Illustration for article titled The heroine of "God's War" makes Han Solo look like a boy scout

Are you frustrated with Mary Sue heroines? Well, here comes God's War to rock your face off.


This novel is bleak, epic clusterfuckery in the tradition of Iain M. Banks. There are no massive spaceships or fabricated planets, but there's that familiar sense it's all going massively wrong for the main characters. Their world is mean, dirt-poor and war-torn. Heroine Nyx used to be a bel dame, an elite government assassin. Now she's just a bounty hunter who says things like: "Nobody knows anything. We're all working on blind faith." Her crew is a motley assortment: Rhys, a charmingly self-righteous magician; Khos, a conflicted shifter; Anneke, another crazy warrior woman; and Taite, her sickly com tech. Every last one seems to have been born under a bad star. When the Queen personally summons Nyx and asks her to retrieve a missing off-worlder, intimating riches and pardons and visas for the entire gang, it means trouble.

First off, a few words about God's War's protagonist. If you like rough, battle-scarred women who know how to regulate, you're going to love Nyx. She drinks, smokes, and sleeps promiscuously with both men and women. She makes Han Solo look like a boy scout. Her moral compass might not point quite in the direction of true north, but she sticks to the rules she sets for herself and she's hell on wheels in a fight. Her Pandora station would lean heavily on Bikini Kill.

The first 50 pages of this novel are a slog. The reader parachutes right in media res with few signposts towards the plot. Nyx has just hawked her womb in pursuit of a deserter she's assigned to behead for the bel dames, an assignment that's already gotten her partner killed. There's little narrative hand-holding. All that's clear is everyone seems to want to kill the main character, for about a hundred different reasons. But rest assured that Hurley is just winding everything up, and once you wade through the setup, the next 230 pages are incredibly fast-paced.

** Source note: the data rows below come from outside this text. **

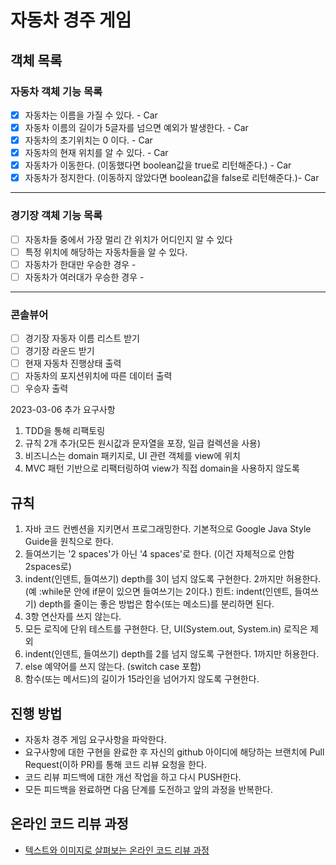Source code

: # 자동차 경주 게임

## 객체 목록

### 자동차 객체 기능 목록
- [x] 자동차는 이름을 가질 수 있다. - Car
- [x] 자동차 이름의 길이가 5글자를 넘으면 예외가 발생한다.  - Car
- [x] 자동차의 초기위치는 0 이다. - Car
- [x] 자동차의 현재 위치를 알 수 있다. - Car
- [x] 자동차가 이동한다. (이동했다면 boolean값을 true로 리턴해준다.) - Car
- [x] 자동차가 정지한다. (이동하지 않았다면 boolean값을 false로 리턴해준다.)- Car
- - -

### 경기장 객체 기능 목록
- [ ] 자동차들 중에서 가장 멀리 간 위치가 어디인지 알 수 있다
- [ ] 특정 위치에 해당하는 자동차들을 알 수 있다.
- [ ] 자동차가 한대만 우승한 경우 -
- [ ] 자동차가 여러대가 우승한 경우 -
------

### 콘솔뷰어
- [ ] 경기장 자동자 이름 리스트 받기
- [ ] 경기장 라운드 받기
- [ ] 현재 자동차 진행상태 출력
- [ ] 자동차의 포지션위치에 따른 데이터 출력
- [ ] 우승자 출력

2023-03-06 추가 요구사항
1. TDD을 통해 리팩토링
2. 규칙 2개 추가(모든 원시값과 문자열을 포장, 일급 컬렉션을 사용)
3. 비즈니스는 domain 패키지로, UI 관련 객체를 view에 위치
4. MVC 패턴 기반으로 리팩터링하여 view가 직접 domain을 사용하지 않도록

## 규칙
1. 자바 코드 컨벤션을 지키면서 프로그래밍한다. 기본적으로 Google Java Style Guide을 원칙으로 한다.
2. 들여쓰기는 '2 spaces'가 아닌 '4 spaces'로 한다. (이건 자체적으로 안함 2spaces로)
3. indent(인덴트, 들여쓰기) depth를 3이 넘지 않도록 구현한다. 2까지만 허용한다. (예 :while문 안에 if문이 있으면 들여쓰기는 2이다.) 
   힌트: indent(인덴트, 들여쓰기) depth를 줄이는 좋은 방법은 함수(또는 메소드)를 분리하면 된다.
4. 3항 연산자를 쓰지 않는다.
5. 모든 로직에 단위 테스트를 구현한다. 단, UI(System.out, System.in) 로직은 제외
6. indent(인덴트, 들여쓰기) depth를 2를 넘지 않도록 구현한다. 1까지만 허용한다.
7. else 예약어를 쓰지 않는다. (switch case 포함)
8. 함수(또는 메서드)의 길이가 15라인을 넘어가지 않도록 구현한다.


## 진행 방법
* 자동차 경주 게임 요구사항을 파악한다.
* 요구사항에 대한 구현을 완료한 후 자신의 github 아이디에 해당하는 브랜치에 Pull Request(이하 PR)를 통해 코드 리뷰 요청을 한다.
* 코드 리뷰 피드백에 대한 개선 작업을 하고 다시 PUSH한다.
* 모든 피드백을 완료하면 다음 단계를 도전하고 앞의 과정을 반복한다.

## 온라인 코드 리뷰 과정
* [텍스트와 이미지로 살펴보는 온라인 코드 리뷰 과정](https://github.com/next-step/nextstep-docs/tree/master/codereview)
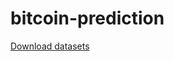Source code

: # bitcoin-prediction


[Download datasets](https://www.kaggle.com/mczielinski/bitcoin-historical-data)
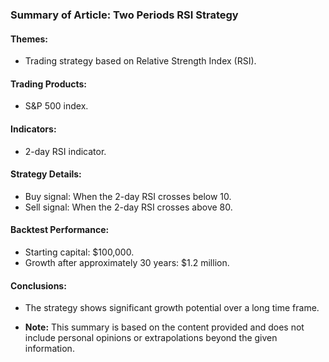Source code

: ### Summary of Article: Two Periods RSI Strategy

#### Themes:
- Trading strategy based on Relative Strength Index (RSI).

#### Trading Products:
- S&P 500 index.

#### Indicators:
- 2-day RSI indicator.

#### Strategy Details:
- Buy signal: When the 2-day RSI crosses below 10.
- Sell signal: When the 2-day RSI crosses above 80.

#### Backtest Performance:
- Starting capital: $100,000.
- Growth after approximately 30 years: $1.2 million.

#### Conclusions:
- The strategy shows significant growth potential over a long time frame.

- **Note:** This summary is based on the content provided and does not include personal opinions or extrapolations beyond the given information.
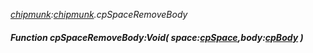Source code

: _[chipmunk](../../modules/chipmunk/chipmunk-module.md):[chipmunk](../../modules/chipmunk/chipmunk-module.md).cpSpaceRemoveBody_
##### Function cpSpaceRemoveBody:Void( space:[cpSpace](../../modules/chipmunk/chipmunk-cpspace.md),body:[cpBody](../../modules/chipmunk/chipmunk-cpbody.md) )
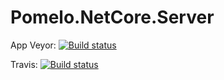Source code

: # Pomelo.NetCore.Server

App Veyor: [![Build status](https://ci.appveyor.com/api/projects/status/nmsmdhjm3taky63t/branch/master?svg=true)](https://ci.appveyor.com/project/Kagamine/polemo-netcore-server/branch/master)

Travis: [![Build status](https://travis-ci.org/PolemoIDE/Polemo.NetCore.Server.svg)](https://travis-ci.org/PolemoIDE/Polemo.NetCore.Server)
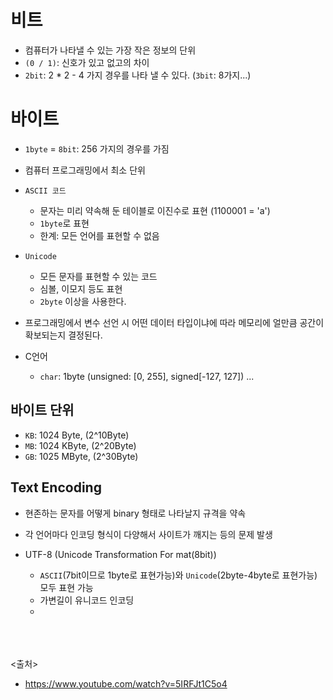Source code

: # 비트

- 컴퓨터가 나타낼 수 있는 가장 작은 정보의 단위
- `(0 / 1)`: 신호가 있고 없고의 차이
- `2bit`: 2 * 2 - 4 가지 경우를 나타 낼 수 있다. (`3bit`: 8가지...)

# 바이트

- `1byte` = `8bit`: 256 가지의 경우를 가짐
- 컴퓨터 프로그래밍에서 최소 단위

- `ASCII 코드`
  - 문자는 미리 약속해 둔 테이블로 이진수로 표현 (1100001 = 'a')
  - `1byte`로 표현
  - 한계: 모든 언어를 표현할 수 없음

- `Unicode`
  - 모든 문자를 표현할 수 있는 코드
  - 심볼, 이모지 등도 표현
  - `2byte` 이상을 사용한다.

- 프로그래밍에서 변수 선언 시 어떤 데이터 타입이냐에 따라 메모리에 얼만큼 공간이 확보되는지 결정된다.
- C언어
  - `char`: 1byte (unsigned: [0, 255], signed[-127, 127])
  ...

## 바이트 단위

- `KB`: 1024 Byte, (2^10Byte)
- `MB`: 1024 KByte, (2^20Byte)
- `GB`: 1025 MByte, (2^30Byte)

## Text Encoding

- 현존하는 문자를 어떻게 binary 형태로 나타날지 규격을 약속
- 각 언어마다 인코딩 형식이 다양해서 사이트가 깨지는 등의 문제 발생

- UTF-8 (Unicode Transformation For mat(8bit))
  - `ASCII`(7bit이므로 1byte로 표현가능)와 `Unicode`(2byte-4byte로 표현가능) 모두 표현 가능
  - 가변길이 유니코드 인코딩
  -

<br><br><br>
<출처>

- <https://www.youtube.com/watch?v=5IRFJt1C5o4>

Given the complexity of the world Hurley has created, the steep learning curve isn't so surprising. Nasheen and Chenja take up most of their planet, trashing the place with their centuries-long holy war. So far, nothing special. Hurley ramps up the concept by making the warring parties far-future adherents of Islam. Again: nothing too crazy. But instead of using the premise to climb up on soapbox about twenty-first-century geopolitics, Hurley has built a society where Nyx makes sense. In Nasheen, women call the shots. Their ruler is a queen, and her elite assassins are female. Men are shipped to the front and women remain behind, building weapons and policing the realm.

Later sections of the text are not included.